Virtual machines (VMs)—Cloning of PRNG state can also become a problem when using the OS PRNG. Think about VMs. If the entire state of a VM is saved and then started several times from this point on, every instance might produce the exact same sequence of random numbers. This is sometimes fixed by hypervisors and OSs, but it is good to look into what the hypervisor you’re using is doing before running applications that request random numbers in VMs.
Early boot entropy— While OSs should have no trouble gathering entropy in user-operated devices due to the noise produced by the user’s interactions with the device, embedded devices and headless systems have more challenges to overcome in order to produce good entropy at boot time.
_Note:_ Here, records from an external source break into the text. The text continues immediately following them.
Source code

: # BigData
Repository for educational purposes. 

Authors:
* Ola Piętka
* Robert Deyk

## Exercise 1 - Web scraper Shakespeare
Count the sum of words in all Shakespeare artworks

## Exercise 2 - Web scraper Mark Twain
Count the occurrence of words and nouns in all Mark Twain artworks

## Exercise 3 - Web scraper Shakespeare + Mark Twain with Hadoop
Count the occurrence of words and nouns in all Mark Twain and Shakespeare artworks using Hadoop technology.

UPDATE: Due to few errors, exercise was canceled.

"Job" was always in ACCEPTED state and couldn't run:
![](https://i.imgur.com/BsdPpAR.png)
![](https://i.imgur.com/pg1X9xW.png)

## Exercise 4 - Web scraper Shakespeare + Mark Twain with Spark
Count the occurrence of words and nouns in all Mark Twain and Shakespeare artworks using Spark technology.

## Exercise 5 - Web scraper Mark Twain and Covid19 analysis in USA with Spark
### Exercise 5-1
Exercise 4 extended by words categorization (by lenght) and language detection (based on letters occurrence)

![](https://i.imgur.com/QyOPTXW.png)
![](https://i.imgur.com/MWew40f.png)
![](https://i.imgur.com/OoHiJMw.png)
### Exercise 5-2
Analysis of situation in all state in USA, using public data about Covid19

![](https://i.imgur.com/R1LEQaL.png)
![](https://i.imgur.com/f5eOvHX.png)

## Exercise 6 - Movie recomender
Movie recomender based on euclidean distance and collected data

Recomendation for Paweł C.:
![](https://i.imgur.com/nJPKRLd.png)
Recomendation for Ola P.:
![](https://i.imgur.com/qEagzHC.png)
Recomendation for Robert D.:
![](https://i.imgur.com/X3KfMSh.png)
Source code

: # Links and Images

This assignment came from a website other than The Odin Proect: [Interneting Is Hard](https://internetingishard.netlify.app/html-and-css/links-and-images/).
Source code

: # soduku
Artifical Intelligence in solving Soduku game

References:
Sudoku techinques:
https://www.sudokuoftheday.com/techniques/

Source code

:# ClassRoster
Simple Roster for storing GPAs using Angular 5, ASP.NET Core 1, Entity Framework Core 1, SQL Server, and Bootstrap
History has shown that some devices tend to boot in a similar fashion and end up amassing the same initial noise from the system, leading to the same seed being used for their internal PRNGs and the same series of random numbers being generated.
There is a window of vulnerability —a boot-time entropy hole —during which Linux’s urandom may be entirely predictable, at least for single-core systems. [. . .] When we disabled entropy sources that might be unavailable on a headless or embedded device, the Linux RNG produced the same predictable stream on every boot.
—Heninger et al. (“Mining Your Ps and Qs: Detection of Widespread Weak Keys in Network Devices,” 2012)
In these rare cases, where you really, really need to obtain random numbers early during boot, one can help the system by providing some initial entropy generated from another machine’s well-seeded getrandom or /dev/urandom. Different OSs might provide this feature, and you should consult their manuals (as usual) if you find yourself in this situation.
If available, a TRNG provides an easy solution to the problem. For example, modern Intel CPUs embed a special hardware chip that extracts randomness from thermal noise. This randomness is available through an instruction called RDRAND.
Finally, let me mention that one solution to avoid the randomness pitfalls is to use algorithms that rely less on randomness. For example, you saw in chapter 7 that ECDSA requires you to generate a random nonce every time you sign, whereas EdDSA does not. Another example you saw in chapter 4 is AES-GCM-SIV, which does not catastrophically break down if you happen to reuse the same nonce twice, as opposed to AES-GCM, which will leak the authentication key and will then lose integrity of the ciphertexts.
So far, I’ve talked mostly about private randomness, the kind you might need for your private keys. Sometimes, privacy is not required and public randomness is needed. In this section, I briefly survey some ways to obtain such public randomness. I distinguish two scenarios:
First, let’s imagine that you want to generate a stream of randomness in a way that many participants can verify it. In other words, the stream should be unpredictable but impossible to alter from your perspective. Now imagine that you have a signature scheme that provides unique signatures based on a key pair and a message. With such a signature scheme, there exists a construction called a verifiable random function (VRF) to obtain random numbers in a verifiable way (figure 8.5 illustrates this concept). The following shows how this works:
You generate a key pair and publish the verifying key. You also publish a public seed.
To generate random numbers, you sign the public seed and hash the signature. The digest is your random number, and the signature is also published as proof.
To verify the random number, anyone can hash the signature to check if it matches the random number and verify that the signature is correct with the public seed and verifying key.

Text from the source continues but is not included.